DATASET EXTRACT START
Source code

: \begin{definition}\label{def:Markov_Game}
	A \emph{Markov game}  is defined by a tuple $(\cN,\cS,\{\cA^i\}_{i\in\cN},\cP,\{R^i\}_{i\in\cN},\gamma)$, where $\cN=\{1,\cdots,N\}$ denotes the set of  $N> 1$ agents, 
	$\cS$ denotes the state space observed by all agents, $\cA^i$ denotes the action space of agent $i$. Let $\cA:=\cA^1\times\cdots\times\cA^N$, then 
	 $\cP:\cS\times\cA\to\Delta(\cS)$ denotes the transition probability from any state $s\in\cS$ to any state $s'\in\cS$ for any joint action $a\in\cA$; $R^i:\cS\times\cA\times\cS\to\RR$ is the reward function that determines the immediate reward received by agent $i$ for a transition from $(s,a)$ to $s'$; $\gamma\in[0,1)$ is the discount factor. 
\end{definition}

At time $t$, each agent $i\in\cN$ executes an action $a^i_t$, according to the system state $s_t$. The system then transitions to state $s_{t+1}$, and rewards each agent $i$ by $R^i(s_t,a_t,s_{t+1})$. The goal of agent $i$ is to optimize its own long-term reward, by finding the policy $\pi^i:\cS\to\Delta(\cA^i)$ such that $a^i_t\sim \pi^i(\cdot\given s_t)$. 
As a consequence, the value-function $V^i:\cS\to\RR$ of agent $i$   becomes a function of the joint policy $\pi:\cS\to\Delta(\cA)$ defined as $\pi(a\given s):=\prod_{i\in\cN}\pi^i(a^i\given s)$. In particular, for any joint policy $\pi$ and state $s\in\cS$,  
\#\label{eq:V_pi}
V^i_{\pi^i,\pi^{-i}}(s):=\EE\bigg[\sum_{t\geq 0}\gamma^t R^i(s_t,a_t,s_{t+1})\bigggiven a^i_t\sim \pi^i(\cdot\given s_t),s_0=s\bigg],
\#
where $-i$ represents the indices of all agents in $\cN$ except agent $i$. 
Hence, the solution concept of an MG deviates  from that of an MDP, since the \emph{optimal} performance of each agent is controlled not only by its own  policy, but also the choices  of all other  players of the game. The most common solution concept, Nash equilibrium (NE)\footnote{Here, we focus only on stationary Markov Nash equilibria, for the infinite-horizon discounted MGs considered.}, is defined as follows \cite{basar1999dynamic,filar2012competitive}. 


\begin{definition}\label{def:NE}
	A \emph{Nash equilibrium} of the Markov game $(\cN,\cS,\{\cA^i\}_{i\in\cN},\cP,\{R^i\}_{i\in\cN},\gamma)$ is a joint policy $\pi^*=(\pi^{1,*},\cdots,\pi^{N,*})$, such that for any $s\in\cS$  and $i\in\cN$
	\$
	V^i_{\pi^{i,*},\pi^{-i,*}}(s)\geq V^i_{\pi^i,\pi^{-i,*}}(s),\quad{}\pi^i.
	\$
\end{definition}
DATASET EXTRACT END
* [AIM OF THE EXERCISE]:
Each record above is to be reproduced word for word.

* [ANSWER BOX]:
Source code

: \begin{definition}\label{def:Markov_Game}
	A \emph{Markov game}  is defined by a tuple $(\cN,\cS,\{\cA^i\}_{i\in\cN},\cP,\{R^i\}_{i\in\cN},\gamma)$, where $\cN=\{1,\cdots,N\}$ denotes the set of  $N> 1$ agents, 
	$\cS$ denotes the state space observed by all agents, $\cA^i$ denotes the action space of agent $i$. Let $\cA:=\cA^1\times\cdots\times\cA^N$, then 
	 $\cP:\cS\times\cA\to\Delta(\cS)$ denotes the transition probability from any state $s\in\cS$ to any state $s'\in\cS$ for any joint action $a\in\cA$; $R^i:\cS\times\cA\times\cS\to\RR$ is the reward function that determines the immediate reward received by agent $i$ for a transition from $(s,a)$ to $s'$; $\gamma\in[0,1)$ is the discount factor. 
\end{definition}

At time $t$, each agent $i\in\cN$ executes an action $a^i_t$, according to the system state $s_t$. The system then transitions to state $s_{t+1}$, and rewards each agent $i$ by $R^i(s_t,a_t,s_{t+1})$. The goal of agent $i$ is to optimize its own long-term reward, by finding the policy $\pi^i:\cS\to\Delta(\cA^i)$ such that $a^i_t\sim \pi^i(\cdot\given s_t)$. 
As a consequence, the value-function $V^i:\cS\to\RR$ of agent $i$   becomes a function of the joint policy $\pi:\cS\to\Delta(\cA)$ defined as $\pi(a\given s):=\prod_{i\in\cN}\pi^i(a^i\given s)$. In particular, for any joint policy $\pi$ and state $s\in\cS$,  
\#\label{eq:V_pi}
V^i_{\pi^i,\pi^{-i}}(s):=\EE\bigg[\sum_{t\geq 0}\gamma^t R^i(s_t,a_t,s_{t+1})\bigggiven a^i_t\sim \pi^i(\cdot\given s_t),s_0=s\bigg],
\#
where $-i$ represents the indices of all agents in $\cN$ except agent $i$. 
Hence, the solution concept of an MG deviates  from that of an MDP, since the \emph{optimal} performance of each agent is controlled not only by its own  policy, but also the choices  of all other  players of the game. The most common solution concept, Nash equilibrium (NE)\footnote{Here, we focus only on stationary Markov Nash equilibria, for the infinite-horizon discounted MGs considered.}, is defined as follows \cite{basar1999dynamic,filar2012competitive}. 


\begin{definition}\label{def:NE}
	A \emph{Nash equilibrium} of the Markov game $(\cN,\cS,\{\cA^i\}_{i\in\cN},\cP,\{R^i\}_{i\in\cN},\gamma)$ is a joint policy $\pi^*=(\pi^{1,*},\cdots,\pi^{N,*})$, such that for any $s\in\cS$  and $i\in\cN$
	\$
	V^i_{\pi^{i,*},\pi^{-i,*}}(s)\geq V^i_{\pi^i,\pi^{-i,*}}(s),\quad{}\pi^i.
	\$
\end{definition}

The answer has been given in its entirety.